■ Instructions for the task
Go through the data below and gather each line containing "Research".

■ Supplied material
══════════════════════════════
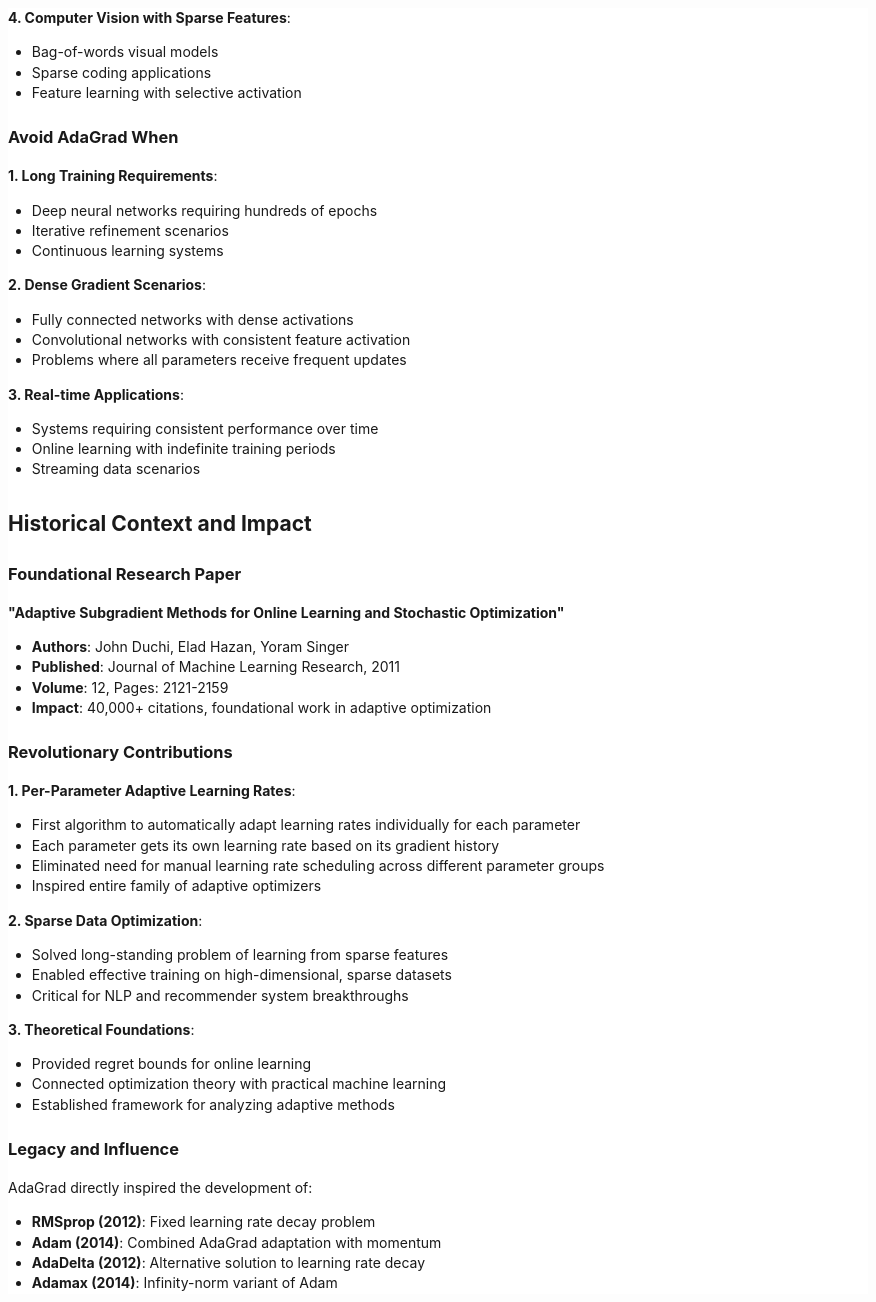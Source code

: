 **4. Computer Vision with Sparse Features**:
- Bag-of-words visual models
- Sparse coding applications
- Feature learning with selective activation

### Avoid AdaGrad When

**1. Long Training Requirements**:
- Deep neural networks requiring hundreds of epochs
- Iterative refinement scenarios
- Continuous learning systems

**2. Dense Gradient Scenarios**:
- Fully connected networks with dense activations
- Convolutional networks with consistent feature activation
- Problems where all parameters receive frequent updates

**3. Real-time Applications**:
- Systems requiring consistent performance over time
- Online learning with indefinite training periods
- Streaming data scenarios

## Historical Context and Impact

### Foundational Research Paper

**"Adaptive Subgradient Methods for Online Learning and Stochastic Optimization"**
- **Authors**: John Duchi, Elad Hazan, Yoram Singer
- **Published**: Journal of Machine Learning Research, 2011
- **Volume**: 12, Pages: 2121-2159
- **Impact**: 40,000+ citations, foundational work in adaptive optimization

### Revolutionary Contributions

**1. Per-Parameter Adaptive Learning Rates**:
- First algorithm to automatically adapt learning rates individually for each parameter
- Each parameter gets its own learning rate based on its gradient history
- Eliminated need for manual learning rate scheduling across different parameter groups
- Inspired entire family of adaptive optimizers

**2. Sparse Data Optimization**:
- Solved long-standing problem of learning from sparse features
- Enabled effective training on high-dimensional, sparse datasets
- Critical for NLP and recommender system breakthroughs

**3. Theoretical Foundations**:
- Provided regret bounds for online learning
- Connected optimization theory with practical machine learning
- Established framework for analyzing adaptive methods

### Legacy and Influence

AdaGrad directly inspired the development of:
- **RMSprop (2012)**: Fixed learning rate decay problem
- **Adam (2014)**: Combined AdaGrad adaptation with momentum
- **AdaDelta (2012)**: Alternative solution to learning rate decay
- **Adamax (2014)**: Infinity-norm variant of Adam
══════════════════════════════
■ Exercise solution
### Foundational Research Paper
- **Published**: Journal of Machine Learning Research, 2011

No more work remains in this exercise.